Waiting for hours or days in an emergency department can worsen a severe mental health crisis, experts say.
“In some ways, the worst place on the planet for these folks is an ER. There’s sensory overload,” said Peter Paganussi, an emergency physician at Reston Hospital Center and a former president of the Virginia chapter of the American College of Emergency Physicians. “Emergency doctors are trying to put out fires they can see, and in these patients, there are fires that smolder inside.”
Inpatient treatment involves close monitoring by psychiatrists and hours of group and individualized therapy each day. In the emergency department, patients with a psychiatric crisis may get only their standard medications and a sedative.

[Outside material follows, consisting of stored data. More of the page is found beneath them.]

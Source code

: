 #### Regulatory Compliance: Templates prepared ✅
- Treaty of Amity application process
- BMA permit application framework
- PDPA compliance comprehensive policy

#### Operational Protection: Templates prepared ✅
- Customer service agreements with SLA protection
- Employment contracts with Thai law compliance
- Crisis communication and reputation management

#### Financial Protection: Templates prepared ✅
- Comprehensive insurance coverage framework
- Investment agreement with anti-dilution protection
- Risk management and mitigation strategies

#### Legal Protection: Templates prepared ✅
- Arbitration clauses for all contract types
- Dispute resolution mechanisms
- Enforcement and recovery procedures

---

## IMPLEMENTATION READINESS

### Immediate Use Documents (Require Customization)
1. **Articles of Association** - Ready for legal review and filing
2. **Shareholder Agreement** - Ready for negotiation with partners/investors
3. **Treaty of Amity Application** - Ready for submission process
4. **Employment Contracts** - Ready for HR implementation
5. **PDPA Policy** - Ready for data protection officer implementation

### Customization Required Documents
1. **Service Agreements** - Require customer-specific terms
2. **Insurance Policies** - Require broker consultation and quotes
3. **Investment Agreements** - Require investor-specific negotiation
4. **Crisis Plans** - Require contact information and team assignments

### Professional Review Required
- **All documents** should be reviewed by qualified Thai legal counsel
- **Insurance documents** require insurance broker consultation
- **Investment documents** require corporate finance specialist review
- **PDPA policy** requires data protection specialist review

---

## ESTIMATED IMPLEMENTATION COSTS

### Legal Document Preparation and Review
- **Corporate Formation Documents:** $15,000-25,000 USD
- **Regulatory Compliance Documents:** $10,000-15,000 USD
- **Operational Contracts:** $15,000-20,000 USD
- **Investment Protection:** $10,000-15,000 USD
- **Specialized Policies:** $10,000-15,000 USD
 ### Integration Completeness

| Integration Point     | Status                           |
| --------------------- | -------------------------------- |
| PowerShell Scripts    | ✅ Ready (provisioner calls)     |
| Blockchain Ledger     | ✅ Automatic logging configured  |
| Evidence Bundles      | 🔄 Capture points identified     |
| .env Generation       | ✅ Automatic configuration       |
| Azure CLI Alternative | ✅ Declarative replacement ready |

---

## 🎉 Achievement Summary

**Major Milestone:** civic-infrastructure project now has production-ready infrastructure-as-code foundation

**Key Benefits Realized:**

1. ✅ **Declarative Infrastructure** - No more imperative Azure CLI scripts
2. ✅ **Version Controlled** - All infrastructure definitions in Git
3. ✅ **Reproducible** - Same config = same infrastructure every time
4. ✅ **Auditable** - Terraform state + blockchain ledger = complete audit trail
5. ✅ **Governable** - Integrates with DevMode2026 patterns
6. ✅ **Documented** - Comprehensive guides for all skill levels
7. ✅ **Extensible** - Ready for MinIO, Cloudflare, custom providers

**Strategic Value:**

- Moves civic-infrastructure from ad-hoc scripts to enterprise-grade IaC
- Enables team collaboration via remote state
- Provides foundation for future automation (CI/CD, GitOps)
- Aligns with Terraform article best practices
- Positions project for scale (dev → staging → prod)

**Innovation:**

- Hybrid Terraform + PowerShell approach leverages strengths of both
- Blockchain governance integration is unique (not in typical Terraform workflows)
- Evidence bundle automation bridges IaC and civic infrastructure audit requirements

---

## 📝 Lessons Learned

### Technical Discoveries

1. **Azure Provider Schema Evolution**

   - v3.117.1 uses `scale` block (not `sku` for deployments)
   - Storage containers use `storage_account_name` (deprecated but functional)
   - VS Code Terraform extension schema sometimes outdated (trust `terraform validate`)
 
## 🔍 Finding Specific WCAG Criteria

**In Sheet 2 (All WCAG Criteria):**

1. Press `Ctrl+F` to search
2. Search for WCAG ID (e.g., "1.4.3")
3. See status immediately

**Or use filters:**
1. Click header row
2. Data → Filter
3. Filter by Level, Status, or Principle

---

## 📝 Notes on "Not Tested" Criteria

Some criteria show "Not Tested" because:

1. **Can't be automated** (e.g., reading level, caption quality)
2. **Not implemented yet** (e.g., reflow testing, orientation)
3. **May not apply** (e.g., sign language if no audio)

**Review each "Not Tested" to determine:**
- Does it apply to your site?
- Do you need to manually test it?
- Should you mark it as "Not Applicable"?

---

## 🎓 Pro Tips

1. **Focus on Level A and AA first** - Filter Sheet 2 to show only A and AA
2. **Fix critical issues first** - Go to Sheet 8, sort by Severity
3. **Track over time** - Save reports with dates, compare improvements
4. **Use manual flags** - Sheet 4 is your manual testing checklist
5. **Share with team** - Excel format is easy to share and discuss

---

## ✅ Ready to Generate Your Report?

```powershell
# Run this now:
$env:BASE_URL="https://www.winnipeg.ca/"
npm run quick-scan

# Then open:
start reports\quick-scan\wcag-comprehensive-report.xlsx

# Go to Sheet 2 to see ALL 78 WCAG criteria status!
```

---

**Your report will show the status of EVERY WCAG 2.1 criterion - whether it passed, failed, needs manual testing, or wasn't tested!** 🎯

Lingering psychiatric patients can also impede the flow of emergency rooms, taking up space and distracting doctors with the demands of finding inpatient beds. One January 2012 study found that, nationally, psychiatric patients remain in the emergency department 3.2 times longer than non-psychiatric patients, preventing an average of 2.2 additional patients from accessing care during their stay and costing the emergency department an extra $2,264 per patient.
Local health agencies are attempting to alleviate the problem by making it easier for emergency-room liaisons to find inpatient beds. Virginia and Maryland are rolling out Web sites that will track psychiatric beds in real time, which they hope will be an improvement on the current practice, in which hospital workers call each psychiatric facility one by one to check on bed availability.
Although the Web sites may help, they won’t entirely resolve what some doctors say is the larger issue for psychiatric patients: There’s often nowhere for them to go.
“Our biggest problem is a lack of bed capacity,” Sternlicht said.
The Dubins’ emergency-room saga resulted in a successful inpatient stay for Mia, but they said they think the experience is likely to repeat itself.
Johns Hopkins declined to comment on Mia’s emergency-room stay specifically, but a spokeswoman said in an e-mail: “Providing the best possible care in the most efficient manner possible is our primary goal. Recognizing there is always room for improvement, we encourage our patients and families who feel we haven’t met these goals to contact us.”
Suzanne Harrison, the director of psychiatry for Northwest Hospital’s parent company, said Northwest is increasing its adult bed count by nine this year but acknowledged that there is a “national shortage of inpatient beds” and that patients with psychiatric emergencies tend to wait in the ER four to five times longer than other patients there.